• [Records from a collection]:
╭──

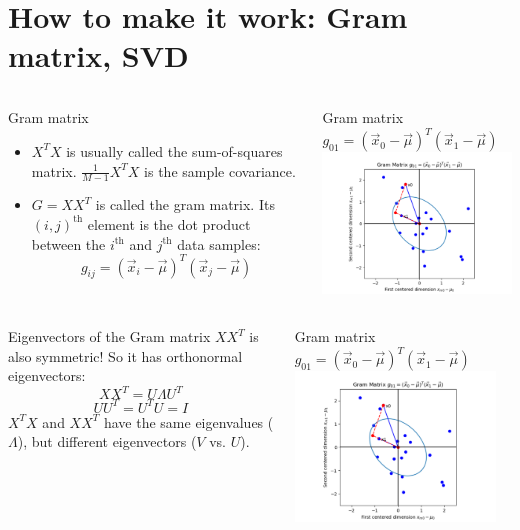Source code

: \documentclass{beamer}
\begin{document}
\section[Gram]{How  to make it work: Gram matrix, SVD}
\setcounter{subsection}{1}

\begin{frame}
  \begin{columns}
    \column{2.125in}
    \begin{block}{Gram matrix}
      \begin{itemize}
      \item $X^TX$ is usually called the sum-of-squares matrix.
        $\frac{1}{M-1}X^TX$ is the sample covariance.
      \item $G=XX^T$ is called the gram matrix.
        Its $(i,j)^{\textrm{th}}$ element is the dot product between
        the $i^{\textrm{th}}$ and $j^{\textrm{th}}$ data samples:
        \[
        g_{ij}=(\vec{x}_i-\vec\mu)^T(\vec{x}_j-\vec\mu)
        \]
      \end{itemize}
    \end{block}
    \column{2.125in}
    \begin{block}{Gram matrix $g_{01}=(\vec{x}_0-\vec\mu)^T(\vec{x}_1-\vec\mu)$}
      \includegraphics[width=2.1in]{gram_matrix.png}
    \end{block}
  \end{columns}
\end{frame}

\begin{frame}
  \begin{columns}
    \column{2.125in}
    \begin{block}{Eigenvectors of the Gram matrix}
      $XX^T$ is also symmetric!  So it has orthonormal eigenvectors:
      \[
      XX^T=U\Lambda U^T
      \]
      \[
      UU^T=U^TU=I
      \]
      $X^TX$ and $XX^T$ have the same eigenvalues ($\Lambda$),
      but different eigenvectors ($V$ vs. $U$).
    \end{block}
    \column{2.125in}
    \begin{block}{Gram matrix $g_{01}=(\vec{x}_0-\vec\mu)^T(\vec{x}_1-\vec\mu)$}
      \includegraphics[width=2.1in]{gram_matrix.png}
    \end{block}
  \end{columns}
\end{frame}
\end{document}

╰──

• [WHAT THIS TASK INVOLVES]: Copy out every line in the records where the word "begin" is found.

• [WRITTEN ANSWER]:
\begin{document}
\begin{frame}
  \begin{columns}
    \begin{block}{Gram matrix}
      \begin{itemize}
    \begin{block}{Gram matrix $g_{01}=(\vec{x}_0-\vec\mu)^T(\vec{x}_1-\vec\mu)$}
\begin{frame}
  \begin{columns}
    \begin{block}{Eigenvectors of the Gram matrix}
    \begin{block}{Gram matrix $g_{01}=(\vec{x}_0-\vec\mu)^T(\vec{x}_1-\vec\mu)$}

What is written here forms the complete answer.